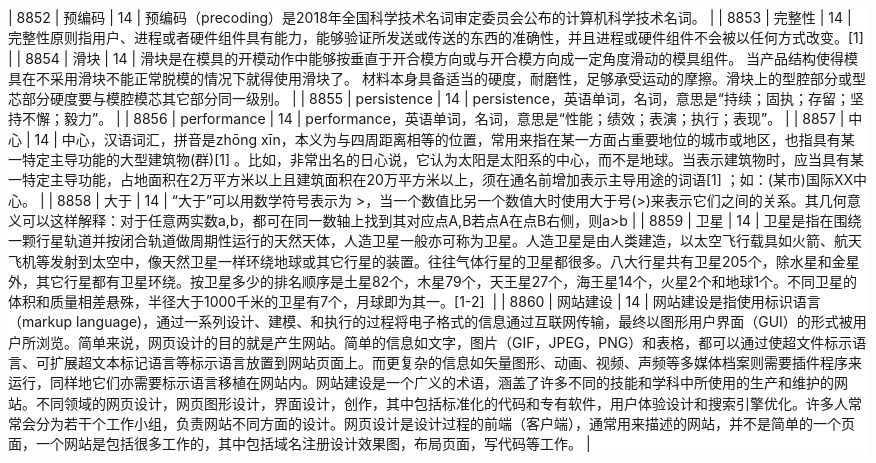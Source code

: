 | 8852 | 预编码          | 14   | 预编码（precoding）是2018年全国科学技术名词审定委员会公布的计算机科学技术名词。                                                                                                                                                                                                                                                                                                                                                                                                                                                                                                                                                                               |
| 8853 | 完整性          | 14   | 完整性原则指用户、进程或者硬件组件具有能力，能够验证所发送或传送的东西的准确性，并且进程或硬件组件不会被以任何方式改变。[1]                                                                                                                                                                                                                                                                                                                                                                                                                                                                                                                                                              |
| 8854 | 滑块           | 14   | 滑块是在模具的开模动作中能够按垂直于开合模方向或与开合模方向成一定角度滑动的模具组件。 当产品结构使得模具在不采用滑块不能正常脱模的情况下就得使用滑块了。 材料本身具备适当的硬度，耐磨性，足够承受运动的摩擦。滑块上的型腔部分或型芯部分硬度要与模腔模芯其它部分同一级别。                                                                                                                                                                                                                                                                                                                                                                                                                                                                                       |
| 8855 | persistence  | 14   | persistence，英语单词，名词，意思是“持续；固执；存留；坚持不懈；毅力”。                                                                                                                                                                                                                                                                                                                                                                                                                                                                                                                                                                                   |
| 8856 | performance  | 14   | performance，英语单词，名词，意思是“性能；绩效；表演；执行；表现”。                                                                                                                                                                                                                                                                                                                                                                                                                                                                                                                                                                                     |
| 8857 | 中心           | 14   | 中心，汉语词汇，拼音是zhōng xīn，本义为与四周距离相等的位置，常用来指在某一方面占重要地位的城市或地区，也指具有某一特定主导功能的大型建筑物(群)[1] 。比如，非常出名的日心说，它认为太阳是太阳系的中心，而不是地球。当表示建筑物时，应当具有某一特定主导功能，占地面积在2万平方米以上且建筑面积在20万平方米以上，须在通名前增加表示主导用途的词语[1] ；如：(某市)国际XX中心。                                                                                                                                                                                                                                                                                                                                                                                                                          |
| 8858 | 大于           | 14   | “大于”可以用数学符号表示为 >，当一个数值比另一个数值大时使用大于号(>)来表示它们之间的关系。其几何意义可以这样解释：对于任意两实数a,b，都可在同一数轴上找到其对应点A,B若点A在点B右侧，则a>b                                                                                                                                                                                                                                                                                                                                                                                                                                                                                                                       |
| 8859 | 卫星           | 14   | 卫星是指在围绕一颗行星轨道并按闭合轨道做周期性运行的天然天体，人造卫星一般亦可称为卫星。人造卫星是由人类建造，以太空飞行载具如火箭、航天飞机等发射到太空中，像天然卫星一样环绕地球或其它行星的装置。往往气体行星的卫星都很多。八大行星共有卫星205个，除水星和金星外，其它行星都有卫星环绕。按卫星多少的排名顺序是土星82个，木星79个，天王星27个，海王星14个，火星2个和地球1个。不同卫星的体积和质量相差悬殊，半径大于1000千米的卫星有7个，月球即为其一。[1-2]                                                                                                                                                                                                                                                                                                                                                                                   |
| 8860 | 网站建设         | 14   | 网站建设是指使用标识语言（markup language)，通过一系列设计、建模、和执行的过程将电子格式的信息通过互联网传输，最终以图形用户界面（GUI）的形式被用户所浏览。简单来说，网页设计的目的就是产生网站。简单的信息如文字，图片（GIF，JPEG，PNG）和表格，都可以通过使超文件标示语言、可扩展超文本标记语言等标示语言放置到网站页面上。而更复杂的信息如矢量图形、动画、视频、声频等多媒体档案则需要插件程序来运行，同样地它们亦需要标示语言移植在网站内。网站建设是一个广义的术语，涵盖了许多不同的技能和学科中所使用的生产和维护的网站。不同领域的网页设计，网页图形设计，界面设计，创作，其中包括标准化的代码和专有软件，用户体验设计和搜索引擎优化。许多人常常会分为若干个工作小组，负责网站不同方面的设计。网页设计是设计过程的前端（客户端），通常用来描述的网站，并不是简单的一个页面，一个网站是包括很多工作的，其中包括域名注册设计效果图，布局页面，写代码等工作。                                                                                                                                                                              |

──────────

What the task asks: Word for word, restate the material above; do not carry over the pictures.

Answer to this problem:
Source code

: | 8852 | 预编码          | 14   | 预编码（precoding）是2018年全国科学技术名词审定委员会公布的计算机科学技术名词。                                                                                                                                                                                                                                                                                                                                                                                                                                                                                                                                                                               |
| 8853 | 完整性          | 14   | 完整性原则指用户、进程或者硬件组件具有能力，能够验证所发送或传送的东西的准确性，并且进程或硬件组件不会被以任何方式改变。[1]                                                                                                                                                                                                                                                                                                                                                                                                                                                                                                                                                              |
| 8854 | 滑块           | 14   | 滑块是在模具的开模动作中能够按垂直于开合模方向或与开合模方向成一定角度滑动的模具组件。 当产品结构使得模具在不采用滑块不能正常脱模的情况下就得使用滑块了。 材料本身具备适当的硬度，耐磨性，足够承受运动的摩擦。滑块上的型腔部分或型芯部分硬度要与模腔模芯其它部分同一级别。                                                                                                                                                                                                                                                                                                                                                                                                                                                                                       |
| 8855 | persistence  | 14   | persistence，英语单词，名词，意思是“持续；固执；存留；坚持不懈；毅力”。                                                                                                                                                                                                                                                                                                                                                                                                                                                                                                                                                                                   |
| 8856 | performance  | 14   | performance，英语单词，名词，意思是“性能；绩效；表演；执行；表现”。                                                                                                                                                                                                                                                                                                                                                                                                                                                                                                                                                                                     |
| 8857 | 中心           | 14   | 中心，汉语词汇，拼音是zhōng xīn，本义为与四周距离相等的位置，常用来指在某一方面占重要地位的城市或地区，也指具有某一特定主导功能的大型建筑物(群)[1] 。比如，非常出名的日心说，它认为太阳是太阳系的中心，而不是地球。当表示建筑物时，应当具有某一特定主导功能，占地面积在2万平方米以上且建筑面积在20万平方米以上，须在通名前增加表示主导用途的词语[1] ；如：(某市)国际XX中心。                                                                                                                                                                                                                                                                                                                                                                                                                          |
| 8858 | 大于           | 14   | “大于”可以用数学符号表示为 >，当一个数值比另一个数值大时使用大于号(>)来表示它们之间的关系。其几何意义可以这样解释：对于任意两实数a,b，都可在同一数轴上找到其对应点A,B若点A在点B右侧，则a>b                                                                                                                                                                                                                                                                                                                                                                                                                                                                                                                       |
| 8859 | 卫星           | 14   | 卫星是指在围绕一颗行星轨道并按闭合轨道做周期性运行的天然天体，人造卫星一般亦可称为卫星。人造卫星是由人类建造，以太空飞行载具如火箭、航天飞机等发射到太空中，像天然卫星一样环绕地球或其它行星的装置。往往气体行星的卫星都很多。八大行星共有卫星205个，除水星和金星外，其它行星都有卫星环绕。按卫星多少的排名顺序是土星82个，木星79个，天王星27个，海王星14个，火星2个和地球1个。不同卫星的体积和质量相差悬殊，半径大于1000千米的卫星有7个，月球即为其一。[1-2]                                                                                                                                                                                                                                                                                                                                                                                   |
| 8860 | 网站建设         | 14   | 网站建设是指使用标识语言（markup language)，通过一系列设计、建模、和执行的过程将电子格式的信息通过互联网传输，最终以图形用户界面（GUI）的形式被用户所浏览。简单来说，网页设计的目的就是产生网站。简单的信息如文字，图片（GIF，JPEG，PNG）和表格，都可以通过使超文件标示语言、可扩展超文本标记语言等标示语言放置到网站页面上。而更复杂的信息如矢量图形、动画、视频、声频等多媒体档案则需要插件程序来运行，同样地它们亦需要标示语言移植在网站内。网站建设是一个广义的术语，涵盖了许多不同的技能和学科中所使用的生产和维护的网站。不同领域的网页设计，网页图形设计，界面设计，创作，其中包括标准化的代码和专有软件，用户体验设计和搜索引擎优化。许多人常常会分为若干个工作小组，负责网站不同方面的设计。网页设计是设计过程的前端（客户端），通常用来描述的网站，并不是简单的一个页面，一个网站是包括很多工作的，其中包括域名注册设计效果图，布局页面，写代码等工作。                                                                                                                                                                              |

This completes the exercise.